**About this exercise**
Give back every record below word for word, with the pictures omitted.

**Recorded information**
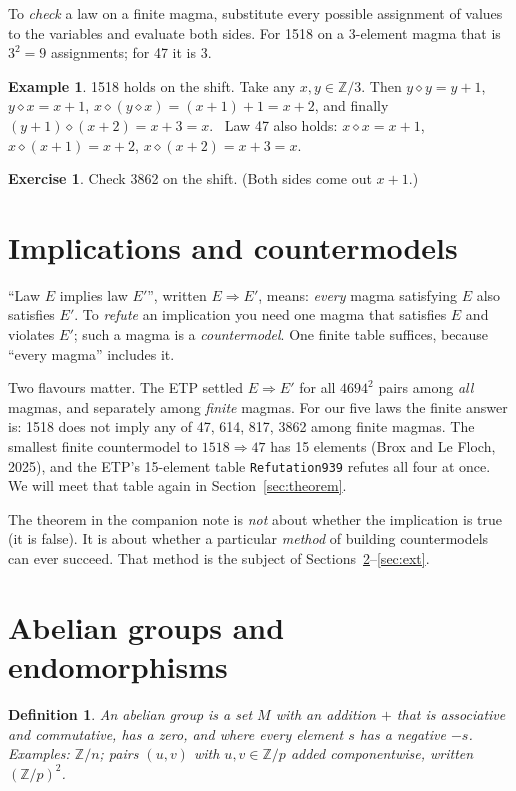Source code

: \documentclass[11pt]{article}
\newtheorem{definition}{Definition}
\theoremstyle{definition}\newtheorem{example}{Example}\newtheorem{exercise}{Exercise}
\theoremstyle{remark}\newtheorem*{remark}{Remark}
\newcommand{\op}{\diamond}
\newcommand{\Z}{\mathbb{Z}}
\begin{document}
To \emph{check} a law on a finite magma, substitute every possible assignment of values to the variables and evaluate both sides. For 1518 on a 3-element magma that is $3^2=9$ assignments; for 47 it is 3.

\begin{example}
1518 holds on the shift. Take any $x,y\in\Z/3$. Then $y\op y = y+1$, $y\op x = x+1$, $x\op(y\op x)=(x+1)+1=x+2$, and finally $(y+1)\op(x+2) = x+3 = x$. \checkmark\ Law 47 also holds: $x\op x = x+1$, $x\op(x+1)=x+2$, $x\op(x+2)=x+3=x$. \checkmark
\end{example}

\begin{exercise}
Check 3862 on the shift. (Both sides come out $x+1$.)
\end{exercise}

\section{Implications and countermodels}\label{sec:impl}

``Law $E$ implies law $E'$'', written $E\Rightarrow E'$, means: \emph{every} magma satisfying $E$ also satisfies $E'$. To \emph{refute} an implication you need one magma that satisfies $E$ and violates $E'$; such a magma is a \emph{countermodel}. One finite table suffices, because ``every magma'' includes it.

Two flavours matter. The ETP settled $E\Rightarrow E'$ for all $4694^2$ pairs among \emph{all} magmas, and separately among \emph{finite} magmas. For our five laws the finite answer is: 1518 does not imply any of 47, 614, 817, 3862 among finite magmas. The smallest finite countermodel to $1518\Rightarrow47$ has 15 elements (Brox and Le Floch, 2025), and the ETP's 15-element table \texttt{Refutation939} refutes all four at once. We will meet that table again in Section~\ref{sec:theorem}.

The theorem in the companion note is \emph{not} about whether the implication is true (it is false). It is about whether a particular \emph{method} of building countermodels can ever succeed. That method is the subject of Sections~\ref{sec:groups}--\ref{sec:ext}.

\section{Abelian groups and endomorphisms}\label{sec:groups}

\begin{definition}
An \emph{abelian group} is a set $M$ with an addition $+$ that is associative and commutative, has a zero, and where every element $s$ has a negative $-s$. Examples: $\Z/n$; pairs $(u,v)$ with $u,v\in\Z/p$ added componentwise, written $(\Z/p)^2$.
\end{definition}
\end{document}
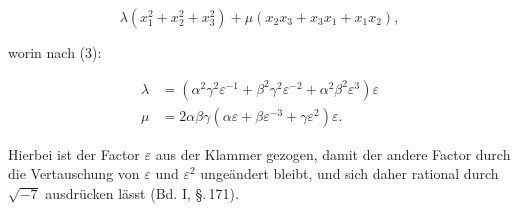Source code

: \[
\lambda(x_1^2+x_2^2+x_3^2) + \mu(x_2x_3+x_3x_1+x_1x_2),
\]

worin nach (3):

\[
\begin{aligned}
\lambda &= (\alpha^2\gamma^2\varepsilon^{-1} + \beta^2\gamma^2\varepsilon^{-2} + \alpha^2\beta^2\varepsilon^3)\varepsilon \\
\mu &= 2\alpha\beta\gamma(\alpha\varepsilon+\beta\varepsilon^{-3}+\gamma\varepsilon^2)\varepsilon.
\end{aligned}
\]

Hierbei ist der Factor $\varepsilon$ aus der Klammer gezogen, damit der andere Factor durch die Vertauschung von $\varepsilon$ und $\varepsilon^2$ ungeändert bleibt, und sich daher rational durch $\sqrt{-7}$ ausdrücken l\"asst (Bd. I, \S.\,171).
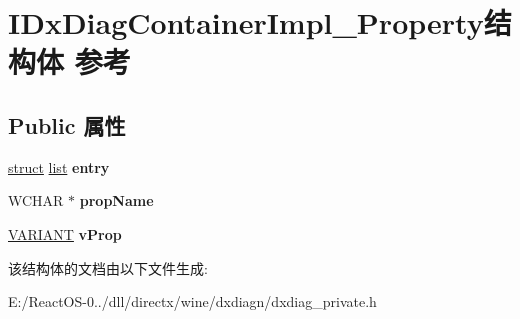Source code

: \hypertarget{struct_i_dx_diag_container_impl___property}{}\section{I\+Dx\+Diag\+Container\+Impl\+\_\+\+Property结构体 参考}
\label{struct_i_dx_diag_container_impl___property}
\subsection*{Public 属性}
\begin{DoxyCompactItemize}
\item 
\mbox{\label{struct_i_dx_diag_container_impl___property_a548a0d87db93e33cd82f016642250f74}} 
\hyperlink{interfacestruct}{struct} \hyperlink{classlist}{list} {\bfseries entry}
\item 
\mbox{\label{struct_i_dx_diag_container_impl___property_a53a0b2dfcdea23c81786f91f6dcad79f}} 
W\+C\+H\+AR $\ast$ {\bfseries prop\+Name}
\item 
\mbox{\label{struct_i_dx_diag_container_impl___property_aea666658965755528e3d38f112cff80e}} 
\hyperlink{structtag_v_a_r_i_a_n_t}{V\+A\+R\+I\+A\+NT} {\bfseries v\+Prop}
\end{DoxyCompactItemize}


该结构体的文档由以下文件生成\+:\begin{DoxyCompactItemize}
\item 
E\+:/\+React\+O\+S-\/0../dll/directx/wine/dxdiagn/dxdiag\+\_\+private.\+h\end{DoxyCompactItemize}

**Exercise response**
Source code

: \documentclass[11pt]{article}
\newtheorem{definition}{Definition}
\theoremstyle{definition}\newtheorem{example}{Example}\newtheorem{exercise}{Exercise}
\theoremstyle{remark}\newtheorem*{remark}{Remark}
\newcommand{\op}{\diamond}
\newcommand{\Z}{\mathbb{Z}}
\begin{document}
To \emph{check} a law on a finite magma, substitute every possible assignment of values to the variables and evaluate both sides. For 1518 on a 3-element magma that is $3^2=9$ assignments; for 47 it is 3.

\begin{example}
1518 holds on the shift. Take any $x,y\in\Z/3$. Then $y\op y = y+1$, $y\op x = x+1$, $x\op(y\op x)=(x+1)+1=x+2$, and finally $(y+1)\op(x+2) = x+3 = x$. \checkmark\ Law 47 also holds: $x\op x = x+1$, $x\op(x+1)=x+2$, $x\op(x+2)=x+3=x$. \checkmark
\end{example}

\begin{exercise}
Check 3862 on the shift. (Both sides come out $x+1$.)
\end{exercise}

\section{Implications and countermodels}\label{sec:impl}

``Law $E$ implies law $E'$'', written $E\Rightarrow E'$, means: \emph{every} magma satisfying $E$ also satisfies $E'$. To \emph{refute} an implication you need one magma that satisfies $E$ and violates $E'$; such a magma is a \emph{countermodel}. One finite table suffices, because ``every magma'' includes it.

Two flavours matter. The ETP settled $E\Rightarrow E'$ for all $4694^2$ pairs among \emph{all} magmas, and separately among \emph{finite} magmas. For our five laws the finite answer is: 1518 does not imply any of 47, 614, 817, 3862 among finite magmas. The smallest finite countermodel to $1518\Rightarrow47$ has 15 elements (Brox and Le Floch, 2025), and the ETP's 15-element table \texttt{Refutation939} refutes all four at once. We will meet that table again in Section~\ref{sec:theorem}.

The theorem in the companion note is \emph{not} about whether the implication is true (it is false). It is about whether a particular \emph{method} of building countermodels can ever succeed. That method is the subject of Sections~\ref{sec:groups}--\ref{sec:ext}.

\section{Abelian groups and endomorphisms}\label{sec:groups}

\begin{definition}
An \emph{abelian group} is a set $M$ with an addition $+$ that is associative and commutative, has a zero, and where every element $s$ has a negative $-s$. Examples: $\Z/n$; pairs $(u,v)$ with $u,v\in\Z/p$ added componentwise, written $(\Z/p)^2$.
\end{definition}
\end{document}
Source code

: \[
\lambda(x_1^2+x_2^2+x_3^2) + \mu(x_2x_3+x_3x_1+x_1x_2),
\]

worin nach (3):

\[
\begin{aligned}
\lambda &= (\alpha^2\gamma^2\varepsilon^{-1} + \beta^2\gamma^2\varepsilon^{-2} + \alpha^2\beta^2\varepsilon^3)\varepsilon \\
\mu &= 2\alpha\beta\gamma(\alpha\varepsilon+\beta\varepsilon^{-3}+\gamma\varepsilon^2)\varepsilon.
\end{aligned}
\]

Hierbei ist der Factor $\varepsilon$ aus der Klammer gezogen, damit der andere Factor durch die Vertauschung von $\varepsilon$ und $\varepsilon^2$ ungeändert bleibt, und sich daher rational durch $\sqrt{-7}$ ausdrücken l\"asst (Bd. I, \S.\,171).
Source code

: \hypertarget{struct_i_dx_diag_container_impl___property}{}\section{I\+Dx\+Diag\+Container\+Impl\+\_\+\+Property结构体 参考}
\label{struct_i_dx_diag_container_impl___property}
\subsection*{Public 属性}
\begin{DoxyCompactItemize}
\item 
\mbox{\label{struct_i_dx_diag_container_impl___property_a548a0d87db93e33cd82f016642250f74}} 
\hyperlink{interfacestruct}{struct} \hyperlink{classlist}{list} {\bfseries entry}
\item 
\mbox{\label{struct_i_dx_diag_container_impl___property_a53a0b2dfcdea23c81786f91f6dcad79f}} 
W\+C\+H\+AR $\ast$ {\bfseries prop\+Name}
\item 
\mbox{\label{struct_i_dx_diag_container_impl___property_aea666658965755528e3d38f112cff80e}} 
\hyperlink{structtag_v_a_r_i_a_n_t}{V\+A\+R\+I\+A\+NT} {\bfseries v\+Prop}
\end{DoxyCompactItemize}


该结构体的文档由以下文件生成\+:\begin{DoxyCompactItemize}
\item 
E\+:/\+React\+O\+S-\/0../dll/directx/wine/dxdiagn/dxdiag\+\_\+private.\+h\end{DoxyCompactItemize}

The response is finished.